レモネード

明日からいよいよSTORYツアーが始まる。

大阪城ホールのチケットが取れたのは何年ぶりだろう。最近は毎年外れていたので、大阪公演の時は下の子と大阪城公園に雰囲気を確認に行き、グッズを買って帰るのが恒例だった。グッズ列に並んでいる時、後ろの二人が自分の推しでないメンバーの悪口をヒソヒソ言っていて不快だったことがあったけど、今思うと些細な出来事だ。

NEWSへの応援に、1人への憎悪が一体化してしまっている光景が受け入れられなくて、私は去年NEWSファンの観察をやめた。人と好きなものを共有した経験があまりなかった私が、手越担の二人の娘と一緒にコンサートで多幸感を共有したあの時間は、人生における大切な彩りだった。そんなかつて味わったことのないキラキラした時間をくれた人である手越くんに、私と同じようにNEWSを好きな人たちが冷たい感情を隠さないこと、そしてあの4人の時代を否定されることがいまだに耐えがたい。4人での新しいパフォーマンスが見られないのは仕方ないとしても、もう公にその時代の素晴らしさを肯定されることがないことにふと気づくたび胸が締め付けられる。

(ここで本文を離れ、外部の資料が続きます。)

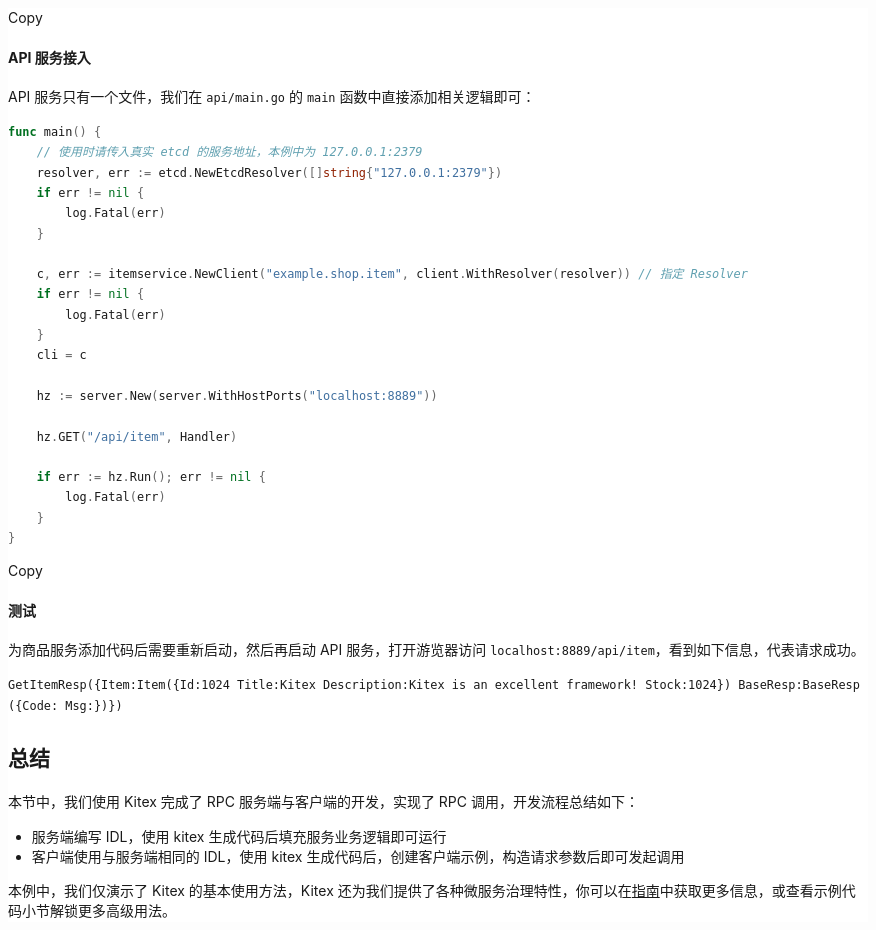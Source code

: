 Copy

#### API 服务接入

API 服务只有一个文件，我们在 `api/main.go` 的 `main` 函数中直接添加相关逻辑即可：

```go
func main() {
  	// 使用时请传入真实 etcd 的服务地址，本例中为 127.0.0.1:2379
	resolver, err := etcd.NewEtcdResolver([]string{"127.0.0.1:2379"})
	if err != nil {
		log.Fatal(err)
	}

	c, err := itemservice.NewClient("example.shop.item", client.WithResolver(resolver)) // 指定 Resolver
	if err != nil {
		log.Fatal(err)
	}
  	cli = c

    hz := server.New(server.WithHostPorts("localhost:8889"))

	hz.GET("/api/item", Handler)

	if err := hz.Run(); err != nil {
		log.Fatal(err)
	}
}
```

Copy

#### 测试

为商品服务添加代码后需要重新启动，然后再启动 API 服务，打开游览器访问 `localhost:8889/api/item`，看到如下信息，代表请求成功。

```
GetItemResp({Item:Item({Id:1024 Title:Kitex Description:Kitex is an excellent framework! Stock:1024}) BaseResp:BaseResp({Code: Msg:})})
```

## 总结

本节中，我们使用 Kitex 完成了 RPC 服务端与客户端的开发，实现了 RPC 调用，开发流程总结如下：

- 服务端编写 IDL，使用 kitex 生成代码后填充服务业务逻辑即可运行
- 客户端使用与服务端相同的 IDL，使用 kitex 生成代码后，创建客户端示例，构造请求参数后即可发起调用

本例中，我们仅演示了 Kitex 的基本使用方法，Kitex 还为我们提供了各种微服务治理特性，你可以在[指南](https://www.cloudwego.io/zh/docs/kitex/tutorials/)中获取更多信息，或查看示例代码小节解锁更多高级用法。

3人に対して「人数が減った」といういじりをされるのが好きでないのは、手越くんをタブー扱いして面白がる空気が苦手だからだ。そして、あいつの話題を出すな、と反応するファンも見たくないからだ。私はどうしたら3人のNEWSとそのファンの絆を純粋なものとして受け止められるようになるんだろうと思うのだけれど、とりあえず今はファンを見ないという方法で自衛をするしかない。
会場や最寄りの駅で、極力ファンを見ないでいれる方法を、今から考えてしまっている。

自分でも解決できていない心情があって、STORYがそれを解決してくれるのではないかとも期待しているけど、彼ら3人はその場にいる人たち全員の心を受け止めようとするのかもしれない。憎しみを抱えている人の心を彼らはどう解放するのだろう。

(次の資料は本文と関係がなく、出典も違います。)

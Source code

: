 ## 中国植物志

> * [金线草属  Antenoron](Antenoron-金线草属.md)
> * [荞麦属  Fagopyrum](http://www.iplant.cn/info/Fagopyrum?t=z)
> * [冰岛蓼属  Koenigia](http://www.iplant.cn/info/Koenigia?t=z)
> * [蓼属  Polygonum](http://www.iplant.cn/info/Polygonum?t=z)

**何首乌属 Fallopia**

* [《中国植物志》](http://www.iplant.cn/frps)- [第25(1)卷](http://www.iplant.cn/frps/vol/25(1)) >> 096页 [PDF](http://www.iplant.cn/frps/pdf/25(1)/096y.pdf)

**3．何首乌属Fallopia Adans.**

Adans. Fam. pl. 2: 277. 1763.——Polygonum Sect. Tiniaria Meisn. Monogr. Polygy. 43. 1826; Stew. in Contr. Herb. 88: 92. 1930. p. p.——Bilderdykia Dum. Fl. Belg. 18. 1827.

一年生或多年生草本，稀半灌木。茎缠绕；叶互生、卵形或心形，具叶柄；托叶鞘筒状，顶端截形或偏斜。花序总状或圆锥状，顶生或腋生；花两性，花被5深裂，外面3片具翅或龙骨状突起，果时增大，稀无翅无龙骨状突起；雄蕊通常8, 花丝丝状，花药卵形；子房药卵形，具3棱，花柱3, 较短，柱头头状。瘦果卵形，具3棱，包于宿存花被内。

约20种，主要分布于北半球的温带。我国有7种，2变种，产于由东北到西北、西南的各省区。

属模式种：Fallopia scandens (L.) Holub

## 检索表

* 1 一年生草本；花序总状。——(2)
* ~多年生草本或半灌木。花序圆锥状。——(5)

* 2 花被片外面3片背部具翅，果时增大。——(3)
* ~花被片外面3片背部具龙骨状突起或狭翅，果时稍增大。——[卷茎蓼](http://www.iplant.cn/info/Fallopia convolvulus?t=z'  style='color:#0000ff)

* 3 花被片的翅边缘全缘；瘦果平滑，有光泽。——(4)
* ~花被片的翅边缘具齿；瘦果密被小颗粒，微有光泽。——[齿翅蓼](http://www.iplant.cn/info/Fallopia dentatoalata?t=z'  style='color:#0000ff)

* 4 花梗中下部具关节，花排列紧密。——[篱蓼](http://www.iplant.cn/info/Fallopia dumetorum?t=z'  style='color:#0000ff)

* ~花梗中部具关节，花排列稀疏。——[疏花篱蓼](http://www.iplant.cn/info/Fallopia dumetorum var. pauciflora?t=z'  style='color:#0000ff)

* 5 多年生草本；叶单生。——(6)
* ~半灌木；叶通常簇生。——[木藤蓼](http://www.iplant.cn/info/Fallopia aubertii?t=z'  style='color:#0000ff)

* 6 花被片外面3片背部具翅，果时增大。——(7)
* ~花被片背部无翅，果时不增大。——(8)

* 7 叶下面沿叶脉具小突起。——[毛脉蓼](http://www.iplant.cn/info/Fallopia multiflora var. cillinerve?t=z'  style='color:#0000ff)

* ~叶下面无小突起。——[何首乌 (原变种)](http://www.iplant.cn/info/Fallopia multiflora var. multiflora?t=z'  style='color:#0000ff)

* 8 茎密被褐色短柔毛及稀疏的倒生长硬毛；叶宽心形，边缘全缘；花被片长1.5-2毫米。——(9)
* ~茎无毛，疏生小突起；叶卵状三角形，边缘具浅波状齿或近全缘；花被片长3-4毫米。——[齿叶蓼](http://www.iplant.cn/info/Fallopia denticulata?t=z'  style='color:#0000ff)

下の子が以前、「偉人のことば」という本を読みながら「これ、好きやねん」と言って教えてくれたカーネギーの言葉がある。それは、
「運命がレモンをくれたら、それでレモネードをつくる努力をしよう」
というものだった。

酸っぱいレモンを甘いレモネードにする。運命が困難を与えたら、諦めたりするのではなくて、その状況で最高のものを作る努力をしよう、という言葉だ。
3人のSTORYはまさにそれなんだろうと思う。きっと彼らは最高の時間をつくり上げるために力を尽くしてくれている。

STORYという甘いレモネードが、誰かの憎しみを少しでも解放してくれますように。